REQUIREMENT - What do the lines say, reproduced word for word, from the first of the entries below through the line bearing "continue its execution"?

- - - - - - -

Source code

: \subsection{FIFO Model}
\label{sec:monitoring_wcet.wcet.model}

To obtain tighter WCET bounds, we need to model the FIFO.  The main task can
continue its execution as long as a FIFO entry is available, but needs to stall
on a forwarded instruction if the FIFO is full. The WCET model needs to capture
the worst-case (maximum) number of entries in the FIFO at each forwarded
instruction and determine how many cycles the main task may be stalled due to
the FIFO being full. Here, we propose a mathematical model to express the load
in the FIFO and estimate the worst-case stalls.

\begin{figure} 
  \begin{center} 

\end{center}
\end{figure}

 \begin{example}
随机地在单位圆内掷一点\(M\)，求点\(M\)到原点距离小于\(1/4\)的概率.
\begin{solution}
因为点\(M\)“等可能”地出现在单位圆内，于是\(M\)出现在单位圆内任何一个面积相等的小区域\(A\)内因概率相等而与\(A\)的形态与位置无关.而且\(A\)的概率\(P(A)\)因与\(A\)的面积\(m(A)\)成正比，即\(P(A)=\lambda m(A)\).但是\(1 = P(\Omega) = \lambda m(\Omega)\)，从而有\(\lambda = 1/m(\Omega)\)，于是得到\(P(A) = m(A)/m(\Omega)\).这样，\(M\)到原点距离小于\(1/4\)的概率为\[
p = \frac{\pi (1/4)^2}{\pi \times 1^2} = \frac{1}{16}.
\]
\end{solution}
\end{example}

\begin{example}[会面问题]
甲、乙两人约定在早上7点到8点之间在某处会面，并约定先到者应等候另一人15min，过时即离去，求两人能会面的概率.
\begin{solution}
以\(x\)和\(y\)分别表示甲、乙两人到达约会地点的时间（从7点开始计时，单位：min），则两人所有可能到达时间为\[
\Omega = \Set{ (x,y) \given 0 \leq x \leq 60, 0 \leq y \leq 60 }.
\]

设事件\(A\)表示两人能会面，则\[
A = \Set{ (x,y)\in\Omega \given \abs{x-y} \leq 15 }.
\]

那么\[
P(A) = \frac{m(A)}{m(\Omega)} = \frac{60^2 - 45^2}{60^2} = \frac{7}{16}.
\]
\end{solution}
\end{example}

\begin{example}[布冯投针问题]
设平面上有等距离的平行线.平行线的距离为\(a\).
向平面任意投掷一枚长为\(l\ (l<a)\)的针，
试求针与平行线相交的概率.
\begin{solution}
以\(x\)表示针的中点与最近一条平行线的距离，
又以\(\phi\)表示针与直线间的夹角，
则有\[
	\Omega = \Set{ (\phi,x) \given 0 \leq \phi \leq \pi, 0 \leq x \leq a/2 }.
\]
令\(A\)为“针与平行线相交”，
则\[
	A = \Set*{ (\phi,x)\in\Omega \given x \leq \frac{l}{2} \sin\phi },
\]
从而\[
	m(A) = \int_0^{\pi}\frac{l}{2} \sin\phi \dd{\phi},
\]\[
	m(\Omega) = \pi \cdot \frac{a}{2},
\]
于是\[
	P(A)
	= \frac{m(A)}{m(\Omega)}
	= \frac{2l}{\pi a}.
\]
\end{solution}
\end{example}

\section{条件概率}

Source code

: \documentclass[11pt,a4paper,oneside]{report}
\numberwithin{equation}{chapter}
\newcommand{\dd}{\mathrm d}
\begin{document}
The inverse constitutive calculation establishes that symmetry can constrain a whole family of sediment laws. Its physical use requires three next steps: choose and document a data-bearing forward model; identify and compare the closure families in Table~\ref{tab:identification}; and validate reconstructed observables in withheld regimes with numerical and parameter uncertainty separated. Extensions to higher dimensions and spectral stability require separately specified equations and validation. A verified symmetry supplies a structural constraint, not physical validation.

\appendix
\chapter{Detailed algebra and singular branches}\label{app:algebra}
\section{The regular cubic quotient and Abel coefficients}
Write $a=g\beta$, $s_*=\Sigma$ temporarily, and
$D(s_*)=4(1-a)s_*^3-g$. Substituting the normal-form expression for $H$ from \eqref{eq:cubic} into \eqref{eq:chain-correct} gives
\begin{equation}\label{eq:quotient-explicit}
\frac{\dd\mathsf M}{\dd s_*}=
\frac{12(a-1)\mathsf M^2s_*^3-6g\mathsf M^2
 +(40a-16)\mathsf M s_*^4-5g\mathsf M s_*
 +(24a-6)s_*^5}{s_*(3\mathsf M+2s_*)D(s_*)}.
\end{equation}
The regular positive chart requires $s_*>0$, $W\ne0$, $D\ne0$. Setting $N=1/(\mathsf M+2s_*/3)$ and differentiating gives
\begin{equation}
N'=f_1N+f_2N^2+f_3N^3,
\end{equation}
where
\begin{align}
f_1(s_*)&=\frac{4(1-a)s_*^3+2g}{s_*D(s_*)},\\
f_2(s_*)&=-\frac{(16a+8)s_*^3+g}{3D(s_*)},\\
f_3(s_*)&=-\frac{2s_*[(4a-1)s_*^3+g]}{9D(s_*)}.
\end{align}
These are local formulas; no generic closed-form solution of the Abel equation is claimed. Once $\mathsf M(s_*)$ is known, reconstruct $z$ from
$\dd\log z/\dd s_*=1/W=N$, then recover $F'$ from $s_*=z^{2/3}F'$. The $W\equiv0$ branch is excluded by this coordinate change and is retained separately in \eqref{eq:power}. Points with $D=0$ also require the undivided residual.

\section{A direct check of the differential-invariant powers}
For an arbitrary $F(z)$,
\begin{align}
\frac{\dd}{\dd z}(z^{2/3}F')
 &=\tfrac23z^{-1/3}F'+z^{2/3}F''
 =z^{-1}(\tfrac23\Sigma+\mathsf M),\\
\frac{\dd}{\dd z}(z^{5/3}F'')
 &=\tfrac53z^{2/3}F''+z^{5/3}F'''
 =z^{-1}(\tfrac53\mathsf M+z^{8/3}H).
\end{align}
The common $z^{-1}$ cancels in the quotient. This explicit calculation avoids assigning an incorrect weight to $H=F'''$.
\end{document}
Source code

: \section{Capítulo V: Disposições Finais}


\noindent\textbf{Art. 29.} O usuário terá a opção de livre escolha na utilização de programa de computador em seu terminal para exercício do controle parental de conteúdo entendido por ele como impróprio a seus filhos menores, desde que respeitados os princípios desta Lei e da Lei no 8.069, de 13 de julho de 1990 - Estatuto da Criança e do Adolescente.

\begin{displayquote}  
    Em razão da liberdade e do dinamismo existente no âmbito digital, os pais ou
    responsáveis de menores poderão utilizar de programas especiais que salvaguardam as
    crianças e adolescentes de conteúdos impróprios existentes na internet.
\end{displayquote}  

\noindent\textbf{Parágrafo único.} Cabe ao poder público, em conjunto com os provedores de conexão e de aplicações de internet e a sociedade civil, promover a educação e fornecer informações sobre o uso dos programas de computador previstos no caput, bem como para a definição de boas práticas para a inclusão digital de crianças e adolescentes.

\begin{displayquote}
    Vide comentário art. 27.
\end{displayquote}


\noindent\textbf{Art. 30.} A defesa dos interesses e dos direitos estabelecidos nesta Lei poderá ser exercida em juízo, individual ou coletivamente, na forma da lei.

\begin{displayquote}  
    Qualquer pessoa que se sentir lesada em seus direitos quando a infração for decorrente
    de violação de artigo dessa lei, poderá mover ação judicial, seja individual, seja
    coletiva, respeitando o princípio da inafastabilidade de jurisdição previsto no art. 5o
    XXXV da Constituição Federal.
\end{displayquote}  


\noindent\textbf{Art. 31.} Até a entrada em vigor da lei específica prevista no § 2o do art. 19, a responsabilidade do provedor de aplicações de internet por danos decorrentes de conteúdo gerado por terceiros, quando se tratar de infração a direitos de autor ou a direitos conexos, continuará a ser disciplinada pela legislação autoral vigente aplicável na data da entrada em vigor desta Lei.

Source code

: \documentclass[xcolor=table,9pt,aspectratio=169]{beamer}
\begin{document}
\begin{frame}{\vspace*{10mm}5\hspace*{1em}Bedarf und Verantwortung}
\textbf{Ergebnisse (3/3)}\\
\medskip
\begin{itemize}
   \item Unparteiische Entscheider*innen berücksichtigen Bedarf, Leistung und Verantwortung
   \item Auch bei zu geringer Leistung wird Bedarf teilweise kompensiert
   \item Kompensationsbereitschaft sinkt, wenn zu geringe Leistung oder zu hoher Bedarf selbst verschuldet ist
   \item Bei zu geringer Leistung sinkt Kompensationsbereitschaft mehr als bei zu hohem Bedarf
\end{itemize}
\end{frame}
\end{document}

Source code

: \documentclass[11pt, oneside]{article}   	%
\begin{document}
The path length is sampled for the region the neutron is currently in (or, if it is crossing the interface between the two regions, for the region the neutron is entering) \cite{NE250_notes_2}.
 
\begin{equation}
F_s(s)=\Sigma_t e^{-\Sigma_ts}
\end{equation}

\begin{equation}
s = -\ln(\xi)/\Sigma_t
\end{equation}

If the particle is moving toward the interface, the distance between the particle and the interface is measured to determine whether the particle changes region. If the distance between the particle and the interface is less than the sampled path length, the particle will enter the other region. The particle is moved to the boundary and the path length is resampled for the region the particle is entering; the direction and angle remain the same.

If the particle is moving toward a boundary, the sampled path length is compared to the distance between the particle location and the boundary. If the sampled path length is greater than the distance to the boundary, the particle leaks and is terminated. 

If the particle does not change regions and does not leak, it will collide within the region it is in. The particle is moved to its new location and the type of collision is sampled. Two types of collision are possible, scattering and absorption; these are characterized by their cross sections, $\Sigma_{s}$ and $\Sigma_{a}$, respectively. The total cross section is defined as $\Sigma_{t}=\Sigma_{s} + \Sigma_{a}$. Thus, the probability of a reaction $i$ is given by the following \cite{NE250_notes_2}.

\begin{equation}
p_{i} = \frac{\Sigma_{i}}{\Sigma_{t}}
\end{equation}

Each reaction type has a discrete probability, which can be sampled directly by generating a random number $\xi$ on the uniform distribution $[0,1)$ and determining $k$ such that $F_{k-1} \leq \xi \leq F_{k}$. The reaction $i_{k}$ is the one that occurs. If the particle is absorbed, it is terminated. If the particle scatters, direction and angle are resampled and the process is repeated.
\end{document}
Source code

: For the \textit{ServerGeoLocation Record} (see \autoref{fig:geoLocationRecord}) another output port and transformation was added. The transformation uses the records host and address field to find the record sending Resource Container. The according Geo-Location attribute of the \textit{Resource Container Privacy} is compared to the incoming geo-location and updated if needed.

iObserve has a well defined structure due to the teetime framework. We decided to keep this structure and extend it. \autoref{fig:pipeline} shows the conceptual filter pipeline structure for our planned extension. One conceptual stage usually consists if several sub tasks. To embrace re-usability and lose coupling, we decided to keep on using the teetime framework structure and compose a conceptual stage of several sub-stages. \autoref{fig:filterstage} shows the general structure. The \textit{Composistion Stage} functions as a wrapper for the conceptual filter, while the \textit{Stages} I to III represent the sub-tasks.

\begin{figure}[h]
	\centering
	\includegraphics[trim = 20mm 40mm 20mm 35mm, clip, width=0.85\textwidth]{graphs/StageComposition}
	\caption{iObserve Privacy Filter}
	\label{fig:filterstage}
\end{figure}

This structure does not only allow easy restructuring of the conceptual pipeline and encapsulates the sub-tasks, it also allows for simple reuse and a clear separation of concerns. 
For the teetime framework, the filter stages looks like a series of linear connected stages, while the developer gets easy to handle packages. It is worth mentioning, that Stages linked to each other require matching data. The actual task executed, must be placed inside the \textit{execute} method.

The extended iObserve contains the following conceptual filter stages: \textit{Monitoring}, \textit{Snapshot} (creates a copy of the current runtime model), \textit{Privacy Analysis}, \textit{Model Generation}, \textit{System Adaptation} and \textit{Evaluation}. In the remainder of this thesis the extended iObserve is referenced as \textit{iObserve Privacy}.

- - - - - - -

SOLUTION TO THIS PROBLEM -
Source code

: \subsection{FIFO Model}
\label{sec:monitoring_wcet.wcet.model}

To obtain tighter WCET bounds, we need to model the FIFO.  The main task can
continue its execution as long as a FIFO entry is available, but needs to stall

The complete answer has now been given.